Segment Start: ENTRIES SUPPLIED
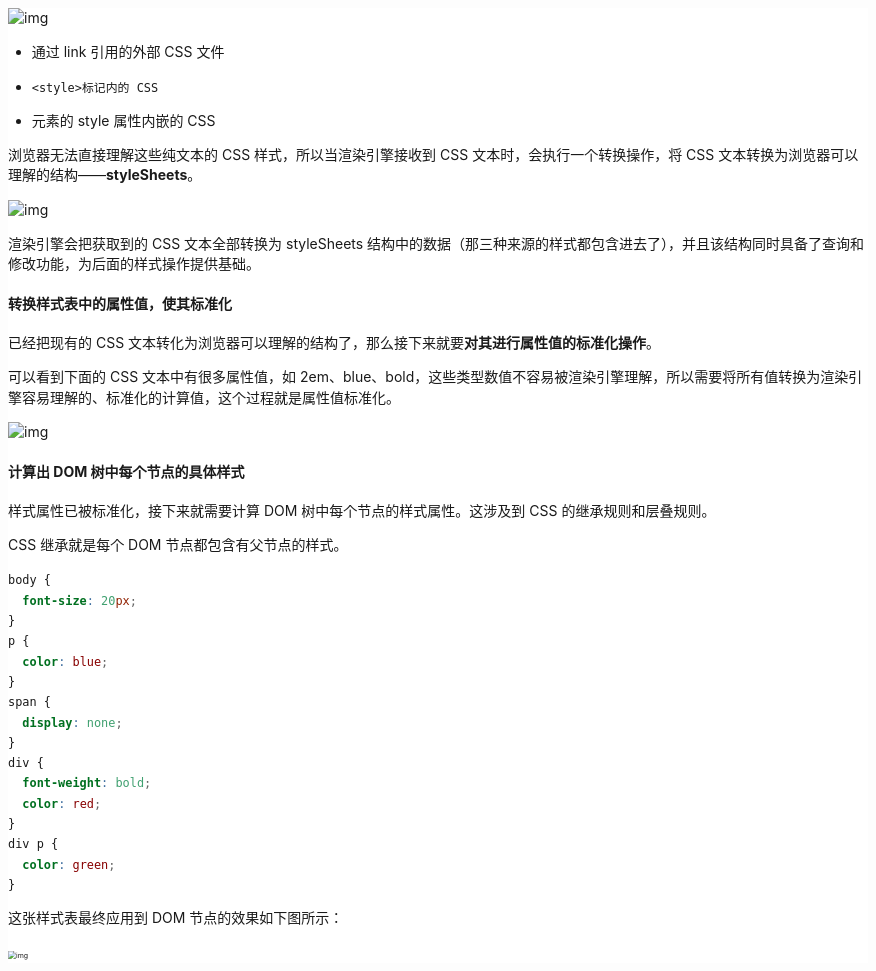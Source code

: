 ![img](https://static001.geekbang.org/resource/image/bc/7c/bc93df7b8d03b2675f21e1d9e4e1407c.png)

- 通过 link 引用的外部 CSS 文件

- `<style>标记内的 CSS`
- 元素的 style 属性内嵌的 CSS

浏览器无法直接理解这些纯文本的 CSS 样式，所以当渲染引擎接收到 CSS 文本时，会执行一个转换操作，将 CSS 文本转换为浏览器可以理解的结构——**styleSheets**。

![img](https://static001.geekbang.org/resource/image/8e/ab/8ec7d5ecfadcd05b3f1ec762223a9aab.png)

渲染引擎会把获取到的 CSS 文本全部转换为 styleSheets 结构中的数据（那三种来源的样式都包含进去了），并且该结构同时具备了查询和修改功能，为后面的样式操作提供基础。



#### 转换样式表中的属性值，使其标准化

已经把现有的 CSS 文本转化为浏览器可以理解的结构了，那么接下来就要**对其进行属性值的标准化操作**。

可以看到下面的 CSS 文本中有很多属性值，如 2em、blue、bold，这些类型数值不容易被渲染引擎理解，所以需要将所有值转换为渲染引擎容易理解的、标准化的计算值，这个过程就是属性值标准化。

![img](https://static001.geekbang.org/resource/image/12/60/1252c6d3c1a51714606daa6bdad3a560.png)



#### 计算出 DOM 树中每个节点的具体样式

样式属性已被标准化，接下来就需要计算 DOM 树中每个节点的样式属性。这涉及到 CSS 的继承规则和层叠规则。

CSS 继承就是每个 DOM 节点都包含有父节点的样式。

```css
body {
  font-size: 20px;
}
p {
  color: blue;
}
span {
  display: none;
}
div {
  font-weight: bold;
  color: red;
}
div p {
  color: green;
}
```

这张样式表最终应用到 DOM 节点的效果如下图所示：

<img src="https://static001.geekbang.org/resource/image/fe/b4/fe9a0ea868dc02a3c4a59f6080aa80b4.png" alt="img" style="zoom:50%;" />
Segment End: ENTRIES SUPPLIED
__EXERCISE REQUIREMENTS__
Where a record above holds a picture, drop the picture and print the rest exactly.

__OUTPUT FOR THIS EXERCISE__
Source code

: ![img](https://static001.geekbang.org/resource/image/bc/7c/bc93df7b8d03b2675f21e1d9e4e1407c.png)

- 通过 link 引用的外部 CSS 文件

- `<style>标记内的 CSS`
- 元素的 style 属性内嵌的 CSS

浏览器无法直接理解这些纯文本的 CSS 样式，所以当渲染引擎接收到 CSS 文本时，会执行一个转换操作，将 CSS 文本转换为浏览器可以理解的结构——**styleSheets**。

![img](https://static001.geekbang.org/resource/image/8e/ab/8ec7d5ecfadcd05b3f1ec762223a9aab.png)

渲染引擎会把获取到的 CSS 文本全部转换为 styleSheets 结构中的数据（那三种来源的样式都包含进去了），并且该结构同时具备了查询和修改功能，为后面的样式操作提供基础。



#### 转换样式表中的属性值，使其标准化

已经把现有的 CSS 文本转化为浏览器可以理解的结构了，那么接下来就要**对其进行属性值的标准化操作**。

可以看到下面的 CSS 文本中有很多属性值，如 2em、blue、bold，这些类型数值不容易被渲染引擎理解，所以需要将所有值转换为渲染引擎容易理解的、标准化的计算值，这个过程就是属性值标准化。

![img](https://static001.geekbang.org/resource/image/12/60/1252c6d3c1a51714606daa6bdad3a560.png)



#### 计算出 DOM 树中每个节点的具体样式

样式属性已被标准化，接下来就需要计算 DOM 树中每个节点的样式属性。这涉及到 CSS 的继承规则和层叠规则。

CSS 继承就是每个 DOM 节点都包含有父节点的样式。

```css
body {
  font-size: 20px;
}
p {
  color: blue;
}
span {
  display: none;
}
div {
  font-weight: bold;
  color: red;
}
div p {
  color: green;
}
```

这张样式表最终应用到 DOM 节点的效果如下图所示：

<img src="https://static001.geekbang.org/resource/image/fe/b4/fe9a0ea868dc02a3c4a59f6080aa80b4.png" alt="img" style="zoom:50%;" />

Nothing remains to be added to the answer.